• [Dataset records]:
--------
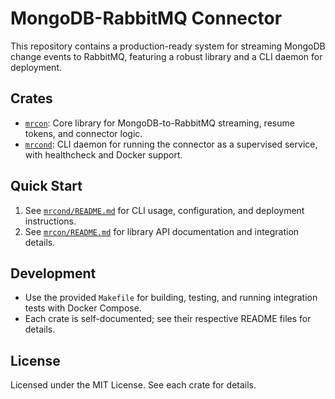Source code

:# MongoDB-RabbitMQ Connector

This repository contains a production-ready system for streaming MongoDB change events to RabbitMQ, featuring a robust library and a CLI daemon for deployment.

## Crates

- [`mrcon`](./mrcon/README.md): Core library for MongoDB-to-RabbitMQ streaming, resume tokens, and connector logic.
- [`mrcond`](./mrcond/README.md): CLI daemon for running the connector as a supervised service, with healthcheck and Docker support.

## Quick Start

1. See [`mrcond/README.md`](./mrcond/README.md) for CLI usage, configuration, and deployment instructions.
2. See [`mrcon/README.md`](./mrcon/README.md) for library API documentation and integration details.

## Development

- Use the provided `Makefile` for building, testing, and running integration tests with Docker Compose.
- Each crate is self-documented; see their respective README files for details.

## License

Licensed under the MIT License. See each crate for details.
--------
• [Action item]:
Look through the records and gather every line containing "README".

• [Answer area]:
- [`mrcon`](./mrcon/README.md): Core library for MongoDB-to-RabbitMQ streaming, resume tokens, and connector logic.
- [`mrcond`](./mrcond/README.md): CLI daemon for running the connector as a supervised service, with healthcheck and Docker support.
1. See [`mrcond/README.md`](./mrcond/README.md) for CLI usage, configuration, and deployment instructions.
2. See [`mrcon/README.md`](./mrcon/README.md) for library API documentation and integration details.
- Each crate is self-documented; see their respective README files for details.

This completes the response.